─── Data supplied
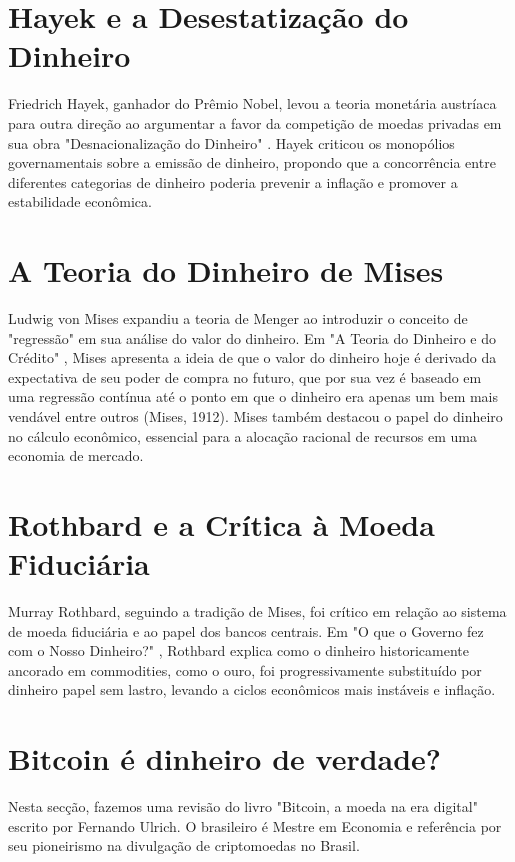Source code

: \section*{Hayek e a Desestatização do Dinheiro}
Friedrich Hayek, ganhador do Prêmio Nobel, levou a teoria monetária austríaca para outra direção ao argumentar a favor da competição de moedas privadas em sua obra "Desnacionalização do Dinheiro" \cite{hayek2017desestatizaccao}. Hayek criticou os monopólios governamentais sobre a emissão de dinheiro, propondo que a concorrência entre diferentes categorias de dinheiro poderia prevenir a inflação e promover a estabilidade econômica.

\section*{A Teoria do Dinheiro de Mises}
Ludwig von Mises expandiu a teoria de Menger ao introduzir o conceito de "regressão" em sua análise do valor do dinheiro. Em "A Teoria do Dinheiro e do Crédito" \cite{von2013theory}, Mises apresenta a ideia de que o valor do dinheiro hoje é derivado da expectativa de seu poder de compra no futuro, que por sua vez é baseado em uma regressão contínua até o ponto em que o dinheiro era apenas um bem mais vendável entre outros (Mises, 1912). Mises também destacou o papel do dinheiro no cálculo econômico, essencial para a alocação racional de recursos em uma economia de mercado.

\section*{Rothbard e a Crítica à Moeda Fiduciária}
Murray Rothbard, seguindo a tradição de Mises, foi crítico em relação ao sistema de moeda fiduciária e ao papel dos bancos centrais. Em "O que o Governo fez com o Nosso Dinheiro?" \cite{rothbard2022governo}, Rothbard explica como o dinheiro historicamente ancorado em commodities, como o ouro, foi progressivamente substituído por dinheiro papel sem lastro, levando a ciclos econômicos mais instáveis e inflação.

\section{Bitcoin é dinheiro de verdade?} \label{sec:dinheiro}
Nesta secção, fazemos uma revisão do livro "Bitcoin, a moeda na era digital"\cite{Ulrich2014} escrito por Fernando Ulrich. O brasileiro é Mestre em Economia e referência por seu pioneirismo na divulgação de criptomoedas no Brasil.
──────
> [Required action] Leave the pictures out, and restate exactly the lines from the start of the records through the one that contains "e a Desestatização".

> [Output of the task]
Source code

: \section*{Hayek e a Desestatização do Dinheiro}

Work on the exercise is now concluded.